Measuring charge based quantum bits by a superconducting single-electron transistor
J. Kinnunen, P. Torma, J.P. Pekola

TL;DR
This paper demonstrates that a superconducting single-electron transistor significantly improves the measurement of charge-based quantum bits by effectively blocking current in certain qubit states, enhancing read-out fidelity.
Contribution
It introduces a coupled superconducting transistor as a more effective read-out device for Cooper pair charge qubits compared to normal-metal transistors.
Findings
Superconducting gap blocks current when qubit is in logical state 1.
Superconducting transistor outperforms normal-metal transistor in measurement.

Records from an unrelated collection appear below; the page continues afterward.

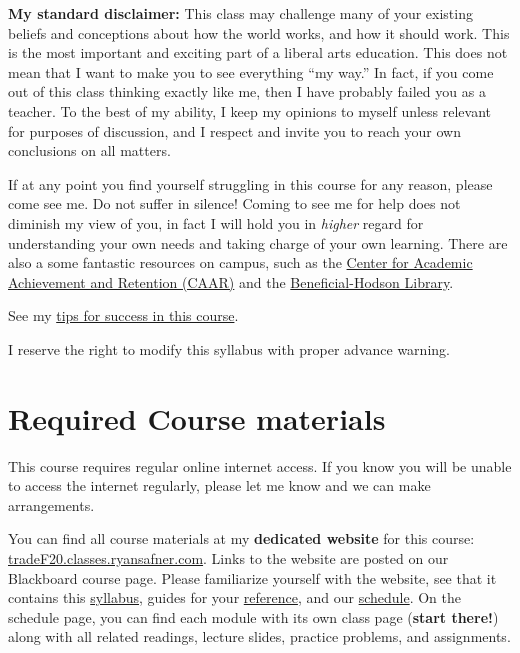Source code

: \documentclass{article}
\begin{document}
\textbf{My standard disclaimer:} This class may challenge many of your
existing beliefs and conceptions about how the world works, and how it
should work. This is the most important and exciting part of a liberal
arts education. This does not mean that I want to make you to see
everything ``my way.'' In fact, if you come out of this class thinking
exactly like me, then I have probably failed you as a teacher. To the
best of my ability, I keep my opinions to myself unless relevant for
purposes of discussion, and I respect and invite you to reach your own
conclusions on all matters.

If at any point you find yourself struggling in this course for any
reason, please come see me. Do not suffer in silence! Coming to see me
for help does not diminish my view of you, in fact I will hold you in
\emph{higher} regard for understanding your own needs and taking charge
of your own learning. There are also a some fantastic resources on
campus, such as the
\href{http://www.hood.edu/campus-services/academic-services/index.html}{Center
for Academic Achievement and Retention (CAAR)} and the
\href{http://www.hood.edu/library/}{Beneficial-Hodson Library}.

See my
\href{http://tradeF20.classes.ryansafner.com/reference\#tips}{tips for
success in this course}.

I reserve the right to modify this syllabus with proper advance warning.

\hypertarget{required-course-materials}{%
\section*{Required Course materials}\label{required-course-materials}}

This course requires regular online internet access. If you know you
will be unable to access the internet regularly, please let me know and
we can make arrangements.

You can find all course materials at my \textbf{dedicated website} for
this course:
\href{https://tradeF20.classes.ryansafner.com}{tradeF20.classes.ryansafner.com}.
Links to the website are posted on our Blackboard course page. Please
familiarize yourself with the website, see that it contains this
\href{https://tradeF20.classes.ryansafner.com/syllabus/}{syllabus},
guides for your
\href{https://tradeF20.classes.ryansafner.com/reference/}{reference},
and our
\href{https://tradeF20.classes.ryansafner.com/schedule/}{schedule}. On
the schedule page, you can find each module with its own class page
(\textbf{start there!}) along with all related readings, lecture slides,
practice problems, and assignments.
\end{document}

Numerical analysis confirms effectiveness with aluminium-based parameters.
Abstract
Single-electron transistors have been proposed to be used as a read-out device for Cooper pair charge qubits. Here we show that a coupled superconducting transistor at a threshold voltage is much more effective in measuring the state of a qubit than a normal-metal transistor at the same voltage range. The effect of the superconducting gap is to completely block the current through the transistor when the qubit is in the logical state 1, compared to the mere diminishment of the current in the normal-metal case. The time evolution of the system is solved when the measuring device is driven out of equilibrium and the setting is analysed numerically for parameters accessible by lithographic aluminium structures.